DESCRIPTION OF THE TASK: Every line of the entries with the word "between" in it should be shown.

DATASET RECORDS:
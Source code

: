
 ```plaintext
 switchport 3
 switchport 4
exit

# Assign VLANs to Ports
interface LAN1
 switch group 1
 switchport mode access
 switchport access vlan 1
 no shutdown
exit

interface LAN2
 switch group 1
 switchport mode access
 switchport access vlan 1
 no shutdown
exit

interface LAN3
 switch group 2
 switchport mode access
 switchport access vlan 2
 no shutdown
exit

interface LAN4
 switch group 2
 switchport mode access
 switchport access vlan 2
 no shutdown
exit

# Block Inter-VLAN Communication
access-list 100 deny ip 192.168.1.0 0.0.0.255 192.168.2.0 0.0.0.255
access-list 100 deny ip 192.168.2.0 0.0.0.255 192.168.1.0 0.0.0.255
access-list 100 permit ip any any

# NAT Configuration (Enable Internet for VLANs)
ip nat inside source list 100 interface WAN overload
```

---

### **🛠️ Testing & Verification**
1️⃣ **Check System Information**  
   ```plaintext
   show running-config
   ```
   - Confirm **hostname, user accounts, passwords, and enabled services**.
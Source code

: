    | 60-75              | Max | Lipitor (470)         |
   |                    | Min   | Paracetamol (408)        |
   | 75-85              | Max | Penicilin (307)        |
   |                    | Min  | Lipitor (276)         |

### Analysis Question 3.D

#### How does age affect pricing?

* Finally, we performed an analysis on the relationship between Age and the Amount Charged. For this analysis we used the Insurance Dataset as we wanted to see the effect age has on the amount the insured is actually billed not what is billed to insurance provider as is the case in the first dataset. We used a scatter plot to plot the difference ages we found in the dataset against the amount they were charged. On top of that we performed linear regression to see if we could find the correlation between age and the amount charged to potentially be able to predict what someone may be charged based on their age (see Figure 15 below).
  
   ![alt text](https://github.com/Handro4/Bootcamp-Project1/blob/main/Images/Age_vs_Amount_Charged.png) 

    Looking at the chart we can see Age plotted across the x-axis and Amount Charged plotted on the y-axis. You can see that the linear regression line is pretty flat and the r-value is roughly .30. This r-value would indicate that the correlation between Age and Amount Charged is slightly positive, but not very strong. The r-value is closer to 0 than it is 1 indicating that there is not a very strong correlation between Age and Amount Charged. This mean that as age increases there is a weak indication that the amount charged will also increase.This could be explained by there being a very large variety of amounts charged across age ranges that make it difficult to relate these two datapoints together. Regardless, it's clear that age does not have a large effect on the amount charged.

TASK RESPONSE:
* Finally, we performed an analysis on the relationship between Age and the Amount Charged. For this analysis we used the Insurance Dataset as we wanted to see the effect age has on the amount the insured is actually billed not what is billed to insurance provider as is the case in the first dataset. We used a scatter plot to plot the difference ages we found in the dataset against the amount they were charged. On top of that we performed linear regression to see if we could find the correlation between age and the amount charged to potentially be able to predict what someone may be charged based on their age (see Figure 15 below).
    Looking at the chart we can see Age plotted across the x-axis and Amount Charged plotted on the y-axis. You can see that the linear regression line is pretty flat and the r-value is roughly .30. This r-value would indicate that the correlation between Age and Amount Charged is slightly positive, but not very strong. The r-value is closer to 0 than it is 1 indicating that there is not a very strong correlation between Age and Amount Charged. This mean that as age increases there is a weak indication that the amount charged will also increase.This could be explained by there being a very large variety of amounts charged across age ranges that make it difficult to relate these two datapoints together. Regardless, it's clear that age does not have a large effect on the amount charged.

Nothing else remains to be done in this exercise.